Amazon Demands Perplexity Remove AI Shopping Browser “Comet”
Amazon has issued a firm takedown request to Perplexity, demanding the immediate removal of its AI-powered browser “Comet” from the company’s online marketplace. The tech giant accuses the AI shopping assistant of violating platform rules and failing to properly identify itself as a digital agent.
Conflict between Amazon and Perplexity
After several prior warnings, Amazon’s compliance team reportedly sent a “hard demand” instructing Perplexity to cease distributing Comet. The company argues that the AI tool breaches Amazon’s terms of service, which prohibit automated agents from performing commercial actions or misleading consumers by posing as human users.

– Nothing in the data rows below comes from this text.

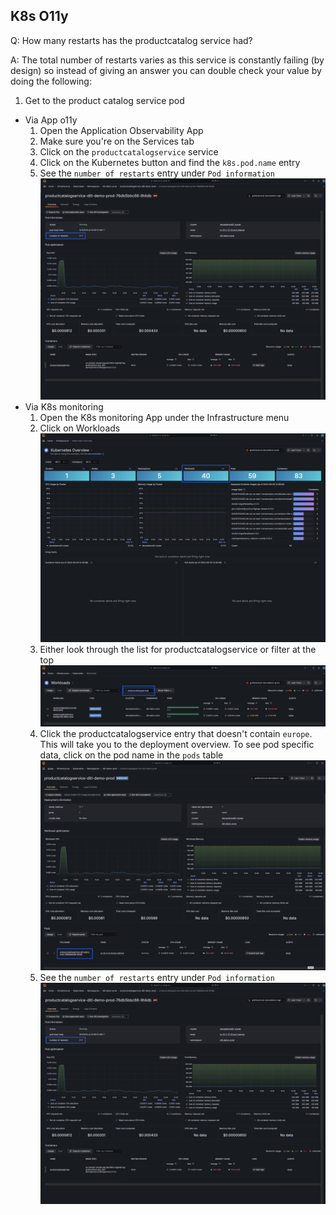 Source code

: ## K8s O11y
Q: How many restarts has the productcatalog service had?

A: The total number of restarts varies as this service is constantly failing (by design) so instead of giving an answer you can double check your value by doing the following:
1. Get to the product catalog service pod
- Via App o11y
  1. Open the Application Observability App
  1. Make sure you're on the Services tab 
  1. Click on the `productcatalogservice` service
  1. Click on the Kubernetes button and find the `k8s.pod.name` entry
  1. See the `number of restarts` entry under `Pod information`
  ![workload](/images/breakout_1/3.1-k8s-olly-4.png)
- Via K8s monitoring
  1. Open the K8s monitoring App under the Infrastructure menu
  1. Click on Workloads
  ![workload](/images/breakout_1/3.1-k8s-olly-1.png)
  1. Either look through the list for productcatalogservice or filter at the top  
  ![workload](/images/breakout_1/3.1-k8s-olly-2.png)
  1. Click the productcatalogservice entry that doesn't contain `europe`. This will take you to the deployment overview. To see pod specific data, click on the pod name in the `pods` table
  ![workload](/images/breakout_1/3.1-k8s-olly-3.png)
  1. See the `number of restarts` entry under `Pod information`
  ![workload](/images/breakout_1/3.1-k8s-olly-4.png)
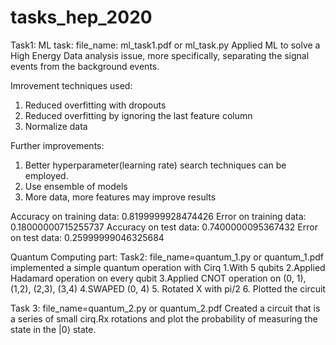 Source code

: # tasks_hep_2020

Task1: 
ML task: file_name: ml_task1.pdf or ml_task.py
Applied ML to solve a High Energy Data analysis issue, more specifically, separating the signal events from the background events.

Imrovement techniques used:
1. Reduced overfitting with dropouts
2. Reduced overfitting by ignoring the last feature column
3. Normalize data

Further improvements:
1. Better hyperparameter(learning rate) search techniques can be employed.
2. Use ensemble of models
3. More data, more features may improve results

Accuracy on training data: 0.8199999928474426
Error on training data: 0.18000000715255737
Accuracy on test data: 0.7400000095367432
Error on test data: 0.25999999046325684


Quantum Computing part:
Task2: file_name=quantum_1.py or quantum_1.pdf
implemented a simple quantum operation with Cirq
1.With 5 qubits
2.Applied Hadamard operation on every qubit
3.Applied CNOT operation on (0, 1), (1,2), (2,3), (3,4)
4.SWAPED (0, 4)
5. Rotated X with pi/2
6. Plotted the circuit


Task 3: file_name=quantum_2.py or quantum_2.pdf
Created a circuit that is a series of small cirq.Rx rotations and plot the probability of measuring the state in the |0⟩ state.


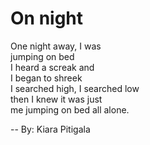 # On night

One night away, I was \
jumping on bed \
I heard a screak and \
I began to shreek \
I searched high, I searched low \
then I knew it was just \
me jumping on bed all alone.

-- By: Kiara Pitigala
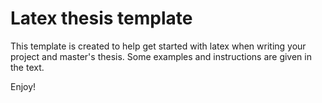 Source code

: # Latex thesis template

This template is created to help get started with latex when writing your project and master's thesis. Some examples and instructions are given in the text.

Enjoy!
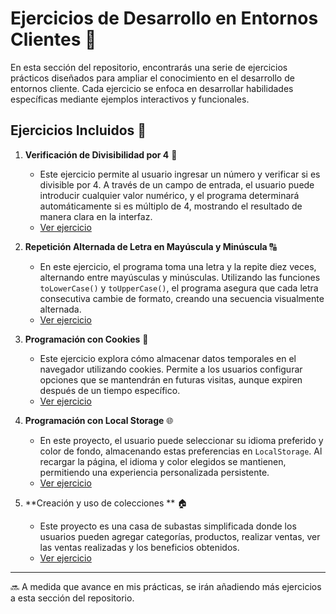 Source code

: # Ejercicios de Desarrollo en Entornos Clientes 📘

En esta sección del repositorio, encontrarás una serie de ejercicios prácticos diseñados para ampliar el conocimiento en el desarrollo de entornos cliente. Cada ejercicio se enfoca en desarrollar habilidades específicas mediante ejemplos interactivos y funcionales.

## Ejercicios Incluidos 🔧

1. **Verificación de Divisibilidad por 4** 🔢  
   - Este ejercicio permite al usuario ingresar un número y verificar si es divisible por 4. A través de un campo de entrada, el usuario puede introducir cualquier valor numérico, y el programa determinará automáticamente si es múltiplo de 4, mostrando el resultado de manera clara en la interfaz.  
   - [Ver ejercicio](https://github.com/Rediaj04/2daw-m06-projects/tree/main/Ejercicios/Verificación_de_Divisibilidad)

2. **Repetición Alternada de Letra en Mayúscula y Minúscula** 🔠  
   - En este ejercicio, el programa toma una letra y la repite diez veces, alternando entre mayúsculas y minúsculas. Utilizando las funciones `toLowerCase()` y `toUpperCase()`, el programa asegura que cada letra consecutiva cambie de formato, creando una secuencia visualmente alternada.  
   - [Ver ejercicio](https://github.com/Rediaj04/2daw-m06-projects/tree/main/Ejercicios/Repetición_Alternada_de_Letra)

3. **Programación con Cookies** 🍪  
   - Este ejercicio explora cómo almacenar datos temporales en el navegador utilizando cookies. Permite a los usuarios configurar opciones que se mantendrán en futuras visitas, aunque expiren después de un tiempo específico.  
   - [Ver ejercicio](https://github.com/Rediaj04/2daw-m06-projects/tree/main/Ejercicios/Programación_con_cookies)

4. **Programación con Local Storage** 🌐  
   - En este proyecto, el usuario puede seleccionar su idioma preferido y color de fondo, almacenando estas preferencias en `LocalStorage`. Al recargar la página, el idioma y color elegidos se mantienen, permitiendo una experiencia personalizada persistente.  
   - [Ver ejercicio](https://github.com/Rediaj04/2daw-m06-projects/tree/main/Ejercicios/Programación_con_LocalStorage)

5. **Creación y uso de colecciones ** 🏠  
   - Este proyecto es una casa de subastas simplificada donde los usuarios pueden agregar categorías, productos, realizar ventas, ver las ventas realizadas y los beneficios obtenidos.  
   - [Ver ejercicio](https://github.com/Rediaj04/2daw-m06-projects/tree/main/Ejercicios/Creación_y_uso_de_colecciones)

---

🔜 A medida que avance en mis prácticas, se irán añadiendo más ejercicios a esta sección del repositorio.
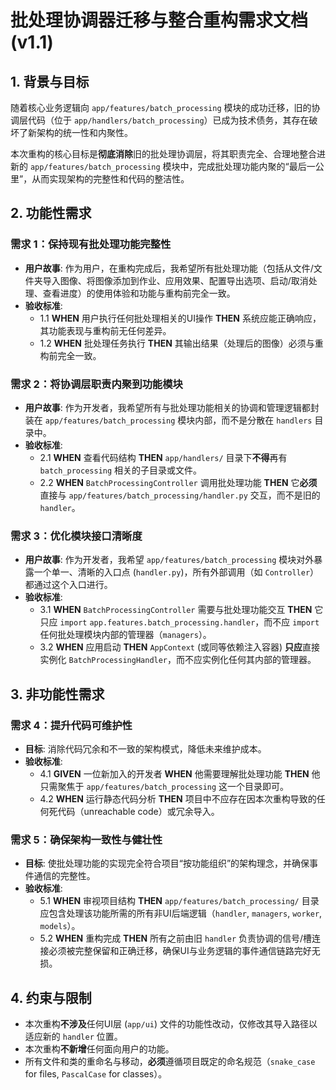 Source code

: # 批处理协调器迁移与整合重构需求文档 (v1.1)

## 1. 背景与目标

随着核心业务逻辑向 `app/features/batch_processing` 模块的成功迁移，旧的协调层代码（位于 `app/handlers/batch_processing`）已成为技术债务，其存在破坏了新架构的统一性和内聚性。

本次重构的核心目标是**彻底消除**旧的批处理协调层，将其职责完全、合理地整合进新的 `app/features/batch_processing` 模块中，完成批处理功能内聚的“最后一公里”，从而实现架构的完整性和代码的整洁性。

## 2. 功能性需求

### 需求 1：保持现有批处理功能完整性
- **用户故事**: 作为用户，在重构完成后，我希望所有批处理功能（包括从文件/文件夹导入图像、将图像添加到作业、应用效果、配置导出选项、启动/取消处理、查看进度）的使用体验和功能与重构前完全一致。
- **验收标准**:
    - 1.1 **WHEN** 用户执行任何批处理相关的UI操作 **THEN** 系统应能正确响应，其功能表现与重构前无任何差异。
    - 1.2 **WHEN** 批处理任务执行 **THEN** 其输出结果（处理后的图像）必须与重构前完全一致。

### 需求 2：将协调层职责内聚到功能模块
- **用户故事**: 作为开发者，我希望所有与批处理功能相关的协调和管理逻辑都封装在 `app/features/batch_processing` 模块内部，而不是分散在 `handlers` 目录中。
- **验收标准**:
    - 2.1 **WHEN** 查看代码结构 **THEN** `app/handlers/` 目录下**不得**再有 `batch_processing` 相关的子目录或文件。
    - 2.2 **WHEN** `BatchProcessingController` 调用批处理功能 **THEN** 它**必须**直接与 `app/features/batch_processing/handler.py` 交互，而不是旧的 `handler`。

### 需求 3：优化模块接口清晰度
- **用户故事**: 作为开发者，我希望 `app/features/batch_processing` 模块对外暴露一个单一、清晰的入口点 (`handler.py`)，所有外部调用（如 `Controller`）都通过这个入口进行。
- **验收标准**:
    - 3.1 **WHEN** `BatchProcessingController` 需要与批处理功能交互 **THEN** 它只应 `import` `app.features.batch_processing.handler`，而不应 `import` 任何批处理模块内部的管理器（`managers`）。
    - 3.2 **WHEN** 应用启动 **THEN** `AppContext` (或同等依赖注入容器) **只应**直接实例化 `BatchProcessingHandler`，而不应实例化任何其内部的管理器。

## 3. 非功能性需求

### 需求 4：提升代码可维护性
- **目标**: 消除代码冗余和不一致的架构模式，降低未来维护成本。
- **验收标准**:
    - 4.1 **GIVEN** 一位新加入的开发者 **WHEN** 他需要理解批处理功能 **THEN** 他只需聚焦于 `app/features/batch_processing` 这一个目录即可。
    - 4.2 **WHEN** 运行静态代码分析 **THEN** 项目中不应存在因本次重构导致的任何死代码（unreachable code）或冗余导入。

### 需求 5：确保架构一致性与健壮性
- **目标**: 使批处理功能的实现完全符合项目“按功能组织”的架构理念，并确保事件通信的完整性。
- **验收标准**:
    - 5.1 **WHEN** 审视项目结构 **THEN** `app/features/batch_processing/` 目录应包含处理该功能所需的所有非UI后端逻辑（`handler`, `managers`, `worker`, `models`）。
    - 5.2 **WHEN** 重构完成 **THEN** 所有之前由旧 `handler` 负责协调的信号/槽连接必须被完整保留和正确迁移，确保UI与业务逻辑的事件通信链路完好无损。

## 4. 约束与限制
- 本次重构**不涉及**任何UI层 (`app/ui`) 文件的功能性改动，仅修改其导入路径以适应新的 `handler` 位置。
- 本次重构**不新增**任何面向用户的功能。
- 所有文件和类的重命名与移动，**必须**遵循项目既定的命名规范（`snake_case` for files, `PascalCase` for classes）。
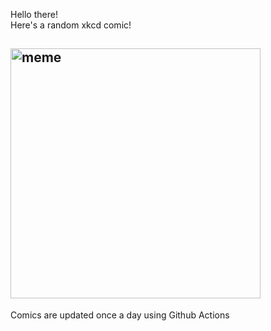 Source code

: Hello there! <br>Here's a random xkcd comic!<br>
## <img src="https://imgs.xkcd.com/comics/1921_fact_checker.png" alt="meme" width="400"/><br>
Comics are updated once a day using Github Actions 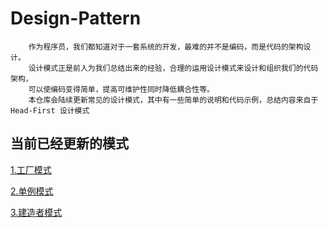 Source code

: # Design-Pattern

        作为程序员，我们都知道对于一套系统的开发，最难的并不是编码，而是代码的架构设计。
        设计模式正是前人为我们总结出来的经验，合理的运用设计模式来设计和组织我们的代码架构，
        可以使编码变得简单，提高可维护性同时降低耦合性等。
        本仓库会陆续更新常见的设计模式，其中有一些简单的说明和代码示例，总结内容来自于 Head-First 设计模式
    
## 当前已经更新的模式
   [1.工厂模式](https://github.com/811105717/Design-Pattern/tree/master/factory)

   [2.单例模式](https://github.com/811105717/Design-Pattern/tree/master/singleton)
    
   [3.建造者模式](https://github.com/811105717/Design-Pattern/tree/master/builder)
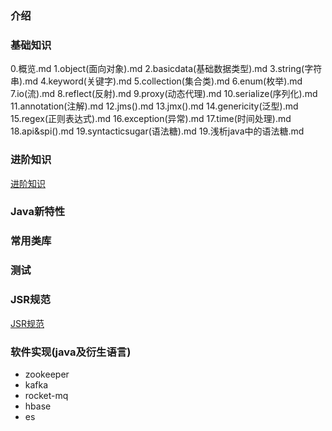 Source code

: ### 介绍
### 基础知识

0.概览.md
1.object(面向对象).md
2.basicdata(基础数据类型).md
3.string(字符串).md
4.keyword(关键字).md
5.collection(集合类).md
6.enum(枚举).md
7.io(流).md
8.reflect(反射).md
9.proxy(动态代理).md
10.serialize(序列化).md
11.annotation(注解).md
12.jms().md
13.jmx().md
14.genericity(泛型).md
15.regex(正则表达式).md
16.exception(异常).md
17.time(时间处理).md
18.api&spi().md
19.syntacticsugar(语法糖).md
19.浅析java中的语法糖.md


### 进阶知识
[进阶知识](2.进阶知识/进阶知识.md)

### Java新特性

### 常用类库

### 测试

### JSR规范
[JSR规范](JSR规范.md)

### 软件实现(java及衍生语言)
* zookeeper
* kafka
* rocket-mq
* hbase
* es
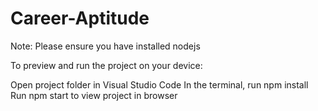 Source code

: # Career-Aptitude
Note: Please ensure you have installed nodejs

To preview and run the project on your device:

Open project folder in Visual Studio Code
In the terminal, run npm install
Run npm start to view project in browser
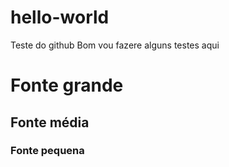 # hello-world
Teste do github
Bom vou fazere alguns testes aqui
# Fonte grande
## Fonte média 
### Fonte pequena
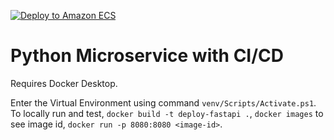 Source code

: [![Deploy to Amazon ECS](https://github.com/juishah14/Python-Microservice-with-CI-CD/actions/workflows/devops.yml/badge.svg)](https://github.com/juishah14/Python-Microservice-with-CI-CD/actions/workflows/devops.yml)

# Python Microservice with CI/CD

Requires Docker Desktop.

Enter the Virtual Environment using command `venv/Scripts/Activate.ps1`.
To locally run and test, `docker build -t deploy-fastapi .`, `docker images` to see image id, `docker run -p 8080:8080 <image-id>`.
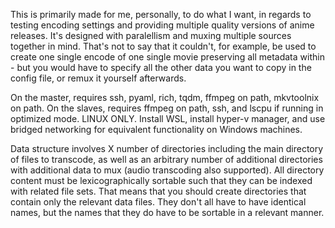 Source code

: This is primarily made for me, personally, to do what I want, in regards to testing encoding settings and providing multiple quality versions of anime releases. It's designed with paralellism and muxing multiple sources together in mind. That's not to say that it couldn't, for example, be used to create one single encode of one single movie preserving all metadata within - but you would have to specify all the other data you want to copy in the config file, or remux it yourself afterwards.

On the master, requires ssh, pyaml, rich, tqdm, ffmpeg on path, mkvtoolnix on path. On the slaves, requires ffmpeg on path, ssh, and lscpu if running in optimized mode. LINUX ONLY. Install WSL, install hyper-v manager, and use bridged networking for equivalent functionality on Windows machines.

Data structure involves X number of directories including the main directory of files to transcode, as well as an arbitrary number of additional directories with additional data to mux (audio transcoding also supported). All directory content must be lexicographically sortable such that they can be indexed with related file sets. That means that you should create directories that contain only the relevant data files. They don't all have to have identical names, but the names that they do have to be sortable in a relevant manner. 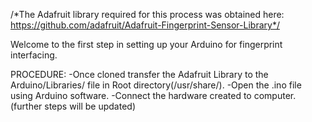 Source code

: /*The Adafruit library required for this process was obtained here: https://github.com/adafruit/Adafruit-Fingerprint-Sensor-Library*/

Welcome to the first step in setting up your Arduino for fingerprint interfacing. 

PROCEDURE:
-Once cloned transfer the Adafruit Library to the Arduino/Libraries/ file in Root directory(/usr/share/).
-Open the .ino file using Arduino software.
-Connect the hardware created to computer.
(further steps will be updated)
 


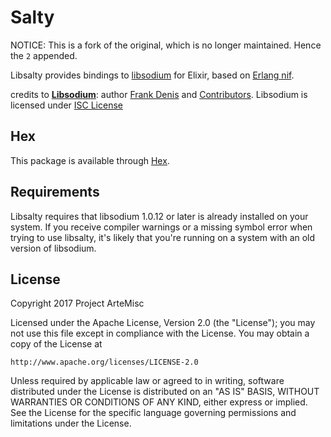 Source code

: # Salty

NOTICE: This is a fork of the original, which is no longer maintained. Hence the `2` appended.

Libsalty provides bindings to [libsodium](https://github.com/jedisct1/libsodium)
for Elixir, based on [Erlang nif](http://erlang.org/doc/man/erl_nif.html).

credits to [**Libsodium**](https://github.com/jedisct1/libsodium): author [Frank Denis](https://github.com/jedisct1)
and [Contributors](https://github.com/jedisct1/libsodium/graphs/contributors).
Libsodium is licensed under [ISC License](https://github.com/jedisct1/libsodium/blob/master/LICENSE)

## Hex

This package is available through [Hex](https://hex.pm/packages/libsalty2).

## Requirements

Libsalty requires that libsodium 1.0.12 or later is already installed on your
system. If you receive compiler warnings or a missing symbol error when trying
to use libsalty, it's likely that you're running on a system with an old version
of libsodium.

## License

Copyright 2017 Project ArteMisc

Licensed under the Apache License, Version 2.0 (the "License");
you may not use this file except in compliance with the License.
You may obtain a copy of the License at

    http://www.apache.org/licenses/LICENSE-2.0

Unless required by applicable law or agreed to in writing, software
distributed under the License is distributed on an "AS IS" BASIS,
WITHOUT WARRANTIES OR CONDITIONS OF ANY KIND, either express or implied.
See the License for the specific language governing permissions and
limitations under the License.
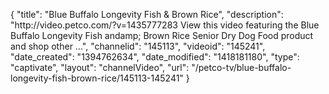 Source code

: {
    "title": "Blue Buffalo Longevity Fish & Brown Rice",
    "description": "http:\/\/video.petco.com\/?v=1435777283 View this video featuring the Blue Buffalo Longevity Fish andamp; Brown Rice Senior Dry Dog Food product and shop other ...",
    "channelid": "145113",
    "videoid": "145241",
    "date_created": "1394762634",
    "date_modified": "1418181180",
    "type": "captivate",
    "layout": "channelVideo",
    "url": "\/petco-tv\/blue-buffalo-longevity-fish-brown-rice\/145113-145241"
} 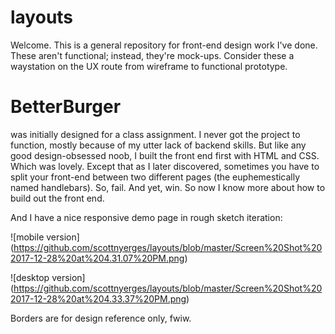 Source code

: # layouts

Welcome. This is a general repository for front-end design work I've done. These aren't functional; instead, they're mock-ups. Consider these a waystation on the UX route from wireframe to functional prototype.

<h1>BetterBurger</h1> was initially designed for a class assignment. I never got the project to function, mostly because of my utter lack of backend skills. But like any good design-obsessed noob, I built the front end first with HTML and CSS. Which was lovely. Except that as I later discovered, sometimes you have to split your front-end between two different pages (the euphemestically named handlebars). So, fail. And yet, win. So now I know more about how to build out the front end.

And I have a nice responsive demo page in rough sketch iteration:

![mobile version] (https://github.com/scottnyerges/layouts/blob/master/Screen%20Shot%202017-12-28%20at%204.31.07%20PM.png)

![desktop version] (https://github.com/scottnyerges/layouts/blob/master/Screen%20Shot%202017-12-28%20at%204.33.37%20PM.png)

Borders are for design reference only, fwiw.

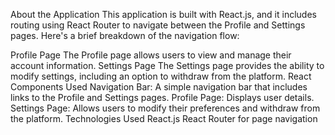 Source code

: About the Application
This application is built with React.js, and it includes routing using React Router to navigate between the Profile and Settings pages. Here's a brief breakdown of the navigation flow:

Profile Page
The Profile page allows users to view and manage their account information.
Settings Page
The Settings page provides the ability to modify settings, including an option to withdraw from the platform.
React Components Used
Navigation Bar: A simple navigation bar that includes links to the Profile and Settings pages.
Profile Page: Displays user details.
Settings Page: Allows users to modify their preferences and withdraw from the platform.
Technologies Used
React.js
React Router for page navigation
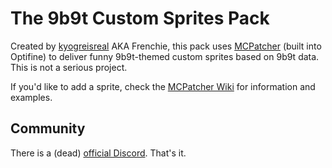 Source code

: # The 9b9t Custom Sprites Pack
Created by [kyogreisreal](https://github.com/kyogreisreal) AKA Frenchie, this pack uses [MCPatcher](https://bitbucket.org/prupe/mcpatcher) (built into Optifine) to deliver funny 9b9t-themed custom sprites based on 9b9t data. This is not a serious project.

If you'd like to add a sprite, check the [MCPatcher Wiki](https://bitbucket.org/prupe/mcpatcher/wiki/Home) for information and examples.

## Community
There is a (dead) [official Discord](https://discord.gg/ZQU4vmVEWw). That's it. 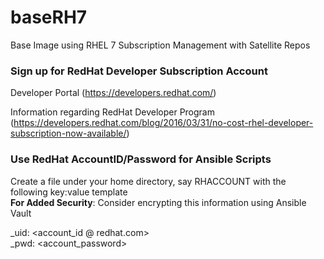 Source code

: # baseRH7
Base Image using RHEL 7 Subscription Management with Satellite Repos

### Sign up for RedHat Developer Subscription Account
Developer Portal (https://developers.redhat.com/)

Information regarding RedHat Developer Program (https://developers.redhat.com/blog/2016/03/31/no-cost-rhel-developer-subscription-now-available/)

### Use RedHat AccountID/Password for Ansible Scripts
Create a file under your home directory, say RHACCOUNT with the following key:value template <br/>
**For Added Security**: Consider encrypting this information using Ansible Vault

_uid:  <account_id @ redhat.com>  <br/>
_pwd:  <account_password>     <br/>

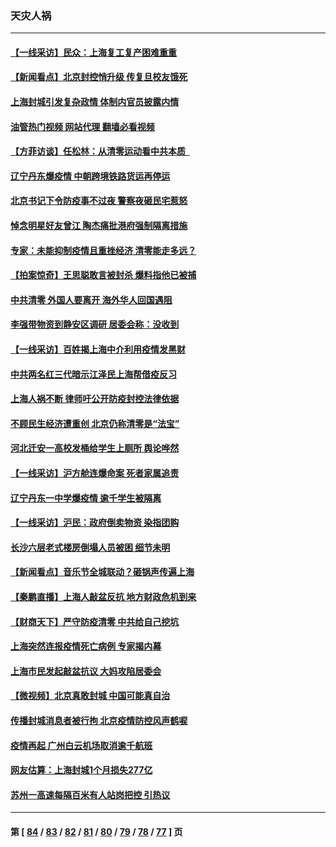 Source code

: ### 天灾人祸
---
#### [【一线采访】民众：上海复工复产困难重重](../../pages/ncid280/n13723956.md?04301645) 
#### [【新闻看点】北京封控悄升级 传复旦校友饿死](../../pages/ncid280/n13723660.md?04301645) 
#### [上海封城引发复杂政情 体制内官员披露内情](../../pages/ncid280/n13723861.md?04301645) 
#### [油管热门视频 网站代理 翻墙必看视频](http://209.222.30.114:81/youtube.html?04301645)
#### [【方菲访谈】任松林：从清零运动看中共本质  ](../../pages/ncid280/n13723618.md?04301645) 
#### [辽宁丹东爆疫情 中朝跨境铁路货运再停运](../../pages/ncid280/n13723747.md?04301645) 
#### [北京书记下令防疫事不过夜 警察夜砸民宅惹怒](../../pages/ncid280/n13723632.md?04301645) 
#### [悼念明星好友曾江 陶杰痛批港府强制隔离措施](../../pages/ncid280/n13723612.md?04301645) 
#### [专家：未能抑制疫情且重挫经济 清零能走多远？](../../pages/ncid280/n13723499.md?04301645) 
#### [【拍案惊奇】王思聪敢言被封杀 爆料指他已被捕](../../pages/ncid280/n13723559.md?04301645) 
#### [中共清零 外国人要离开 海外华人回国遇阻](../../pages/ncid280/n13723475.md?04301645) 
#### [李强带物资到静安区调研 居委会称：没收到](../../pages/ncid280/n13723172.md?04301645) 
#### [【一线采访】百姓揭上海中介利用疫情发黑财](../../pages/ncid280/n13723518.md?04301645) 
#### [中共两名红三代暗示江泽民上海帮借疫反习](../../pages/ncid280/n13723408.md?04301645) 
#### [上海人祸不断 律师吁公开防疫封控法律依据](../../pages/ncid280/n13723309.md?04301645) 
#### [不顾民生经济遭重创 北京仍称清零是“法宝”](../../pages/ncid280/n13723265.md?04301645) 
#### [河北迁安一高校发桶给学生上厕所 舆论哗然](../../pages/ncid280/n13723204.md?04301645) 
#### [【一线采访】沪方舱连爆命案 死者家属追责](../../pages/ncid280/n13722483.md?04301645) 
#### [辽宁丹东一中学爆疫情 逾千学生被隔离](../../pages/ncid280/n13723157.md?04301645) 
#### [【一线采访】沪民：政府倒卖物资 染指团购](../../pages/ncid280/n13721840.md?04301645) 
#### [长沙六层老式楼房倒塌人员被困 细节未明](../../pages/ncid280/n13723164.md?04301645) 
#### [【新闻看点】音乐节全城联动？砸锅声传遍上海](../../pages/ncid280/n13722662.md?04301645) 
#### [【秦鹏直播】上海人敲盆反抗 地方财政危机到来](../../pages/ncid280/n13722844.md?04301645) 
#### [【财商天下】严守防疫清零 中共给自己挖坑](../../pages/ncid280/n13722723.md?04301645) 
#### [上海突然连报疫情死亡病例 专家揭内幕](../../pages/ncid280/n13722697.md?04301645) 
#### [上海市民发起敲盆抗议 大妈攻陷居委会](../../pages/ncid280/n13722764.md?04301645) 
#### [【微视频】北京真敢封城 中国可能真自治](../../pages/ncid280/n13722598.md?04301645) 
#### [传播封城消息者被行拘 北京疫情防控风声鹤唳](../../pages/ncid280/n13722443.md?04301645) 
#### [疫情再起 广州白云机场取消逾千航班](../../pages/ncid280/n13722358.md?04301645) 
#### [网友估算：上海封城1个月损失277亿](../../pages/ncid280/n13722363.md?04301645) 
#### [苏州一高速每隔百米有人站岗把控 引热议](../../pages/ncid280/n13722321.md?04301645) 

---
#### 第 [ [84](./84.md?04301645) / [83](./83.md?04301645) / [82](./82.md?04301645) / [81](./81.md?04301645) / [80](./80.md?04301645) / [79](./79.md?04301645) / [78](./78.md?04301645) / [77](./77.md?04301645) ] 页

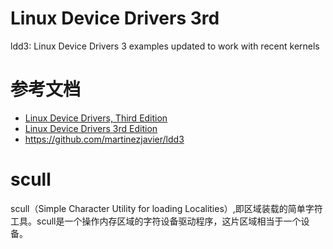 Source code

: # Linux Device Drivers 3rd

ldd3: Linux Device Drivers 3 examples updated to work with recent kernels

# 参考文档

* [Linux Device Drivers, Third Edition](https://lwn.net/Kernel/LDD3/)
* [Linux Device Drivers 3rd Edition](https://resources.oreilly.com/examples/9780596005900/)
* https://github.com/martinezjavier/ldd3

# scull

scull（Simple Character Utility for loading Localities）,即区域装载的简单字符工具。scull是一个操作内存区域的字符设备驱动程序，这片区域相当于一个设备。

Comet, developed by Perplexity, integrates a conversational AI agent capable of comparing prices, reading reviews, and completing purchases directly within the browser. Its autonomous decision-making capability — once touted as revolutionary — has now placed it in direct conflict with the world’s largest e-commerce platform.
Perplexity’s position
In response, Perplexity defended its product, suggesting Amazon’s decision was motivated by economic self-interest rather than consumer protection. The company claims that the marketplace giant fears disruption to its advertising model, since AI agents shop efficiently without exposure to promoted products or upselling techniques.
“As AI shopping assistants evolve, they make rational purchases — not emotional ones,” a Perplexity spokesperson stated. “That’s incompatible with platforms built on advertising incentives.”
AI agents and the retail dilemma
Analysts note that the conflict highlights a growing tension between automation and traditional retail economics. If AI buyers become widespread, they could fundamentally alter how online marketplaces generate profit, potentially cutting into ad revenue streams worth billions of dollars.
For Amazon, allowing an unregulated AI to make purchases autonomously could undermine its recommendation algorithms and distort demand forecasting. For Perplexity, however, Comet represents the next logical step in automating digital consumption — removing human bias and marketing manipulation from the buying process.
Ethics and regulation
The dispute also touches on emerging regulatory questions surrounding the transparency of AI agents. Under current U.S. and EU proposals, autonomous digital assistants must disclose their machine identity and operational purpose during user interactions. Amazon argues that Comet’s design violates this principle by failing to clearly announce itself as non-human during transactions.
Future outlook
Perplexity has yet to confirm whether it will comply with Amazon’s ultimatum or seek legal recourse. Experts believe that similar conflicts are inevitable as AI systems gain transactional autonomy and begin to challenge traditional digital-commerce structures.
If Comet disappears from Amazon’s ecosystem, it could accelerate the creation of alternative decentralized marketplaces optimized for AI-driven trading — a glimpse into a future where algorithms shop, negotiate, and consume entirely on behalf of humans.
Conclusion
Amazon’s demand to remove Perplexity’s AI browser Comet underscores a defining moment for e-commerce: the collision between human-centric advertising models and machine-rational consumption. As automation reshapes online retail, the balance between corporate profit and algorithmic efficiency may determine the future of digital marketplaces.